Then, the sudden end of the Cold War and breakup of the Soviet Union note caused some unexpected changes to everyone's plans. With the new Russian Federation space program being strapped for cash and Space Station Freedom/Fred/Alpha still on the drawing board, NASA signed an agreement with the Russians by which the Shuttle would visit Mir and the U.S. would help fund the Russians in exchange for use of their hardware. This ShuttleMir program lasted from 1994 to 1998, and was a great success; however, Mir was decaying and suffered a serious accident when a Progress automated freighter collided with it in 1997. There was a fire and a breach, with part of the station being exposed to vacuum, and Anglo-American commander Michael Foale had a Moment of Awesome when he and his colleagues helped save the station from this science-fiction-like incident, even salvaging many of the science experiments.
This incident shook American confidence in Mir and, lacking funds, the station was de-orbited in 1999. At the same time, however, a remarkable international endeavor was beginning. After noting the spiraling costs of Space Station Freedom/Alpha, the fact that the Russians had hardware for a "Mir-2" space station they could not afford to launch, and that the Japanese and European Space Agencies also wanted to launch space stations but were low on funds, the Clinton administration brought all the groups together and the International Space Station was born.
The ISS has been under construction since 1998. While costs have risen, partly thanks to the Shuttle Columbia accident and therefore the shuttle being unavailable for construction at times, all the station's main components are now in place, and in 2009 it had finally reached the stage where the crew could be raised from three to six. This is important, as the former crew of three really did not have much time in between maintaining the station to actually do the science experiments that are the station's purpose. The ISS contains components from the U.S., Russia, Japan, and the European Space Agency, and has now been resupplied by ships from all four participants as well.
However, its high maintenance costs have resulted in the ISS being somewhat unpopular with some at NASA, who regard it as eating up the budget they need for more ambitious missions, such as returning to the Moon.

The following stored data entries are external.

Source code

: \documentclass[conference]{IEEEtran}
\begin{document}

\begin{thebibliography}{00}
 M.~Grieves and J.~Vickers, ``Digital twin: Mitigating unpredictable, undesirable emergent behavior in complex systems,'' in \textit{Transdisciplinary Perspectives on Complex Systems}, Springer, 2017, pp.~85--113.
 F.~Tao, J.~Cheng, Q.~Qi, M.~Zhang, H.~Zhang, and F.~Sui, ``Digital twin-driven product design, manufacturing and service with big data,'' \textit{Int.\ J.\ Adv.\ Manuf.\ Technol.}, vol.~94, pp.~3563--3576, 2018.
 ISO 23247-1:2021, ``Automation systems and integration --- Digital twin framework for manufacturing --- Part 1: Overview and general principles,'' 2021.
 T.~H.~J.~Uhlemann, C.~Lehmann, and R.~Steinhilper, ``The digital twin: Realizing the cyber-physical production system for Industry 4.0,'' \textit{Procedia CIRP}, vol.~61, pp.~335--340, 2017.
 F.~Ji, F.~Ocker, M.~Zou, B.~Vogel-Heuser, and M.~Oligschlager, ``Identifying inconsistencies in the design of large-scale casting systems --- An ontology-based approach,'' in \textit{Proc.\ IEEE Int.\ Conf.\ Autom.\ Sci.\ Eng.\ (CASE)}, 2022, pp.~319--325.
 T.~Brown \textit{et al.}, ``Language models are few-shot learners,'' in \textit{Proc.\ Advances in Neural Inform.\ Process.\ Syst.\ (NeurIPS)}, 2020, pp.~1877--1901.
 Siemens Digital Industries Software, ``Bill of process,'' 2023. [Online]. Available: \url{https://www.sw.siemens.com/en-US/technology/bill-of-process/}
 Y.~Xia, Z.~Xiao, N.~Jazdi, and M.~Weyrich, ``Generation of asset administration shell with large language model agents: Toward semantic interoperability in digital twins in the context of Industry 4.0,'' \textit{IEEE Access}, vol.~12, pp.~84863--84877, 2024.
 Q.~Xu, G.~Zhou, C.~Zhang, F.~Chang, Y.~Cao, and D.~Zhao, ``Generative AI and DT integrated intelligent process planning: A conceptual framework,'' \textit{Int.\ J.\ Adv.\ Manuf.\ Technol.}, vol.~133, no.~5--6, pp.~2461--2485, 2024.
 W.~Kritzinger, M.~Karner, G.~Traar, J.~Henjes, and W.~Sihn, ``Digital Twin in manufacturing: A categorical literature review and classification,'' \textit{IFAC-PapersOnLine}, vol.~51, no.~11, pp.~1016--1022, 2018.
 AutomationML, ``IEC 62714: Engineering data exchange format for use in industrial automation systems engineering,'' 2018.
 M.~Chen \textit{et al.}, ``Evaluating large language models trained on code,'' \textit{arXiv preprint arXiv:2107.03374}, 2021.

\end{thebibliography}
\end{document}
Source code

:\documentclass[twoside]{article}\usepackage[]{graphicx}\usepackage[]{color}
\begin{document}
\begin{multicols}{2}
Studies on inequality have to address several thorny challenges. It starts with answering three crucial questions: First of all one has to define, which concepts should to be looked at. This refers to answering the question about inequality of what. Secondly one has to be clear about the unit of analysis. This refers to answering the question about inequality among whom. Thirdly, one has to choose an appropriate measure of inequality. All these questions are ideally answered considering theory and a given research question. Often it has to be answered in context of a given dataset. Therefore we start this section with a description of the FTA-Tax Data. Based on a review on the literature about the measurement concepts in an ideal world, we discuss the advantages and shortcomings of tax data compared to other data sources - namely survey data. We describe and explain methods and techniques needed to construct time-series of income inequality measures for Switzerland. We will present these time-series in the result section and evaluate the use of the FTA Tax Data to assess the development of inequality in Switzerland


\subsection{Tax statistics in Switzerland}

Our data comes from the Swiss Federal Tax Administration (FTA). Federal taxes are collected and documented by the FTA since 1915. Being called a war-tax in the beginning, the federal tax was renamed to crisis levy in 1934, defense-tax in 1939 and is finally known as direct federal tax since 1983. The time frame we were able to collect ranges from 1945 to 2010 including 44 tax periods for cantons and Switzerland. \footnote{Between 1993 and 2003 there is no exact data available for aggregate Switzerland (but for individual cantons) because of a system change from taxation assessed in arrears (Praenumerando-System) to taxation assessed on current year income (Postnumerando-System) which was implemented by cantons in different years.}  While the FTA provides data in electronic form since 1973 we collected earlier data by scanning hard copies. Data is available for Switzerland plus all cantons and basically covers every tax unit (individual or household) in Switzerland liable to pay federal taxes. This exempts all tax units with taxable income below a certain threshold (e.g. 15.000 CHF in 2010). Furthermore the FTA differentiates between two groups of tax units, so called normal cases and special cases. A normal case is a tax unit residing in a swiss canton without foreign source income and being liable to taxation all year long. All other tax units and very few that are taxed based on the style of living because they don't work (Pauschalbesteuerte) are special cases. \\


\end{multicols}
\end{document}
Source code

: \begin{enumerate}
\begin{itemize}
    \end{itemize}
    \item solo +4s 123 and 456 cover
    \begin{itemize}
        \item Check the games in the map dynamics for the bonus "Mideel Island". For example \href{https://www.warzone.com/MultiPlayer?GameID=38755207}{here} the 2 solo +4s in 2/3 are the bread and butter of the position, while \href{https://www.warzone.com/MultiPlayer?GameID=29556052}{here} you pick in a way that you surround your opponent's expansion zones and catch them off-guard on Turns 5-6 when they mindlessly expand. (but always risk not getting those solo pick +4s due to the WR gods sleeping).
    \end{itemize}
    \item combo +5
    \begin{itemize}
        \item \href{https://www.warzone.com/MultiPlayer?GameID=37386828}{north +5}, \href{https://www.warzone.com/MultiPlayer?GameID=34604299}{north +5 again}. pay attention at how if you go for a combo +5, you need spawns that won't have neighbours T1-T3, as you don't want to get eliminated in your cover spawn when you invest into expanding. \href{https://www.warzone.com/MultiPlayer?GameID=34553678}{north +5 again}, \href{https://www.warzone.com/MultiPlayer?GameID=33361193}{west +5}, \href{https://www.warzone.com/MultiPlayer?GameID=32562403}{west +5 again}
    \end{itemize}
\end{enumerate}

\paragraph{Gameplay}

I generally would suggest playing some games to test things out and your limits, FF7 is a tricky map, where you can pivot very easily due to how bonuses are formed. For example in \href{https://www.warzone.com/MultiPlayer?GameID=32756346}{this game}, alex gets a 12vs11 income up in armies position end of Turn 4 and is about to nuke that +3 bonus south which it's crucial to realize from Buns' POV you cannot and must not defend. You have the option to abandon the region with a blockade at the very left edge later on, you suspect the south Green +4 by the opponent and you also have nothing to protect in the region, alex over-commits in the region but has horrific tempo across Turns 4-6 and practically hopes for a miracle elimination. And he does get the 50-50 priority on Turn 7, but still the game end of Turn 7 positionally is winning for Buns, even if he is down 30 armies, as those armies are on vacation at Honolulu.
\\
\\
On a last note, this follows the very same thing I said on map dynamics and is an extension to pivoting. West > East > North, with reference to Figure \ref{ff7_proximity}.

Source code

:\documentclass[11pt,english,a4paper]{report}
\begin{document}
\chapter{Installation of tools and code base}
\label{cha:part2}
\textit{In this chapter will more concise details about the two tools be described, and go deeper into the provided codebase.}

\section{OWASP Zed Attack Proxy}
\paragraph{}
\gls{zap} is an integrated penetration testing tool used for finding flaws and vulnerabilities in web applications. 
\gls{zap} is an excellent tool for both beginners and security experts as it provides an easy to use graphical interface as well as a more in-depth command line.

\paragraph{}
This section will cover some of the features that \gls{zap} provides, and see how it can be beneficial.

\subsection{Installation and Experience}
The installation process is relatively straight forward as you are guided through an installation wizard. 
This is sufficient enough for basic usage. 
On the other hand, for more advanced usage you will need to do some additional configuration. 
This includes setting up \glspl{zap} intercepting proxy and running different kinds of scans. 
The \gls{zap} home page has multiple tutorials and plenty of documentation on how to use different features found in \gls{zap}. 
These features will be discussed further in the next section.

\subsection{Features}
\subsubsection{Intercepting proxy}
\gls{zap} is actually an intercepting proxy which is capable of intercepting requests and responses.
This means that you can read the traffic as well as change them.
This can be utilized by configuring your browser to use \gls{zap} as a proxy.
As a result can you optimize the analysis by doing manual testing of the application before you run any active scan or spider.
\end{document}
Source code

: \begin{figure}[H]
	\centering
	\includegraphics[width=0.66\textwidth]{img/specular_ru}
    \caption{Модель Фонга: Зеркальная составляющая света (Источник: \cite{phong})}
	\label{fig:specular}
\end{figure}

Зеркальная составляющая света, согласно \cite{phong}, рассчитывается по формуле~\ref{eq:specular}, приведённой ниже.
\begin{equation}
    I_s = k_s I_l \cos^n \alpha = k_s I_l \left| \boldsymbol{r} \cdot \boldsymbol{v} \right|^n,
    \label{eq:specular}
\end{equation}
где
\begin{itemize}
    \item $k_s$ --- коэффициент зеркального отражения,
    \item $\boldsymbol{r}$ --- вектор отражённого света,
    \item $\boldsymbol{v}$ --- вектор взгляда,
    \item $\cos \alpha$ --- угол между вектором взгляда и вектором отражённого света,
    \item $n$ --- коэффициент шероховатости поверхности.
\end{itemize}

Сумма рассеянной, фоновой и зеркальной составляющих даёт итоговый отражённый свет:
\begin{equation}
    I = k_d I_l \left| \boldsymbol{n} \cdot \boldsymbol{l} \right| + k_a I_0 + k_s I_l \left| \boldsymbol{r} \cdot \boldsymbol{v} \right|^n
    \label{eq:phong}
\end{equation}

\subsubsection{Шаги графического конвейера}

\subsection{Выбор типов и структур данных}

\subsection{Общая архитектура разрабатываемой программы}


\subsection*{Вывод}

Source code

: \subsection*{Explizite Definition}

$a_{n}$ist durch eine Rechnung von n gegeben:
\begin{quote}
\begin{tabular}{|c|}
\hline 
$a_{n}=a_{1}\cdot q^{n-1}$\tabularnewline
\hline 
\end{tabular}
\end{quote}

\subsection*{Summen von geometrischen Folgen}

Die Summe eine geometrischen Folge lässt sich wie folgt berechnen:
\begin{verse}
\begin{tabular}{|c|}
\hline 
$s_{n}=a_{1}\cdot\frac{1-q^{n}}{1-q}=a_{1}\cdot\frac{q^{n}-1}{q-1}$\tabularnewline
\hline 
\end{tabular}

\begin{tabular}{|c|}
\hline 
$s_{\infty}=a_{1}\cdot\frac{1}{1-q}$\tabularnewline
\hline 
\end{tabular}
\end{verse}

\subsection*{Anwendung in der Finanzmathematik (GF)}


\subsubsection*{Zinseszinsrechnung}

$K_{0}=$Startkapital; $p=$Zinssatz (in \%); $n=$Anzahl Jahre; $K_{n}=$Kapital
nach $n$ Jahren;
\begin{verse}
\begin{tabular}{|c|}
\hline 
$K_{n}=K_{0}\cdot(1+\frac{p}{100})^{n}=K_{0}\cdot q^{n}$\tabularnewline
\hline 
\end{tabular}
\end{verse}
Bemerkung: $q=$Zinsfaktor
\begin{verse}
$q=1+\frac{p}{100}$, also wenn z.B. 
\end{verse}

This has led to some ridiculous ideas, like the station being de-orbited just after it's finished, which have fortunately been derailed. (De-orbiting is required under international space law; however, the Russians and possibly the Japanese have said that if the U.S. pulls out, they intend to keep their own ISS components in orbit and use them as the cores for new stations). NASA has turned to private contractors to supply their side of the ISS, with SpaceX's Dragon spacecraft proving very successful early on. Thanks to their Commercial Crew Program, which are developing two manned spacecraft for the ISS from SpaceX and Boeing, American independent manned capability to ISS should return by 2020.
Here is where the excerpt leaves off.